There are now over 600 comments under the video, with fellow TikTokers seemingly split on whether they agree with her parenting stance.
A school teacher went on to write: "This is the mindset of nearly every parent and fighting is out of control. We won't even know students are having problems with one another because they won't tell us about it. They will just fight."
"This energy is gross. Hitting people isn't OK," argued another individual, while a third revealed: "I'm teaching them to use their voice first, because doing the same thing back doesn't make sense."

Echoing Brittany's viewpoint, somebody else went on to share: "I was always told, 'Never throw the first punch but you better finish it.'"
"Defending yourself is a skill you need in the real world and they don't teach you that in school," read a similarly-minded comment.
The divisive mum also spoke to TODAY.com following the widespread reaction to her post.
Doubling down on her approach, Brittany told the publication: "Stick up for yourself. I would rather be in the principal's office because my child stood up for herself.
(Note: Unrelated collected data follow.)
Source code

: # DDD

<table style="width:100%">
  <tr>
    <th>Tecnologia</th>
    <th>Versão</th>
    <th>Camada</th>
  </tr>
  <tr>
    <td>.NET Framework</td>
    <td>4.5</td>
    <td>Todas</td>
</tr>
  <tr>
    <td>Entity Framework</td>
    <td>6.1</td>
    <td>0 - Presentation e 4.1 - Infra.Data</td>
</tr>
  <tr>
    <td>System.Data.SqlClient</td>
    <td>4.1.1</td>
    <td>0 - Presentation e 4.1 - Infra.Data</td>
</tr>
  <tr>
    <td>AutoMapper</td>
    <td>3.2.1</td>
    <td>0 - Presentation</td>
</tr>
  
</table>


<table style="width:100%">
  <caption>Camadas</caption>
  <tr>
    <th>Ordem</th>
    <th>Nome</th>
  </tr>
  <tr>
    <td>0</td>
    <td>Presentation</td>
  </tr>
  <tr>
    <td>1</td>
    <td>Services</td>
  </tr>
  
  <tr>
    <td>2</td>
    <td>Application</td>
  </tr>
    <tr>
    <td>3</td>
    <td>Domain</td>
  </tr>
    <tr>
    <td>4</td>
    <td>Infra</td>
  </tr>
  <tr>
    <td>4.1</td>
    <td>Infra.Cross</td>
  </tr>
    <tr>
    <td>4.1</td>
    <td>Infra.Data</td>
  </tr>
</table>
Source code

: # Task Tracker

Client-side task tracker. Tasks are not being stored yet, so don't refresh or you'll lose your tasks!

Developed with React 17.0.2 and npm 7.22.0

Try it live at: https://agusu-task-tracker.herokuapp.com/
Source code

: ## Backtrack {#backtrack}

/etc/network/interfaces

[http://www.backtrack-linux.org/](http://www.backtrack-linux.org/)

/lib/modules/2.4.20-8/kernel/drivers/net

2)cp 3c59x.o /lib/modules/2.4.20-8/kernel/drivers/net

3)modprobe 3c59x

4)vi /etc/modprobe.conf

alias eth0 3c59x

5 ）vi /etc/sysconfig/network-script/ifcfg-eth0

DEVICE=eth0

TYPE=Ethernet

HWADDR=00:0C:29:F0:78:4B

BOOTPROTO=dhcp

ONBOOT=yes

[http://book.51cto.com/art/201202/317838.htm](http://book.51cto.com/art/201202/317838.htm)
Telling the teacher is good for long-term conflict management, but doesn't go far toward immediate resolution."
A family doctor and resilience expert named Deborah Gilboa weighed in on the bullying discourse too.
She pointed out: "The problem with telling people what they should or shouldn't tell their kids about hitting back is that you are telling them what their values should be about violence, protection, safety, dignity and autonomy."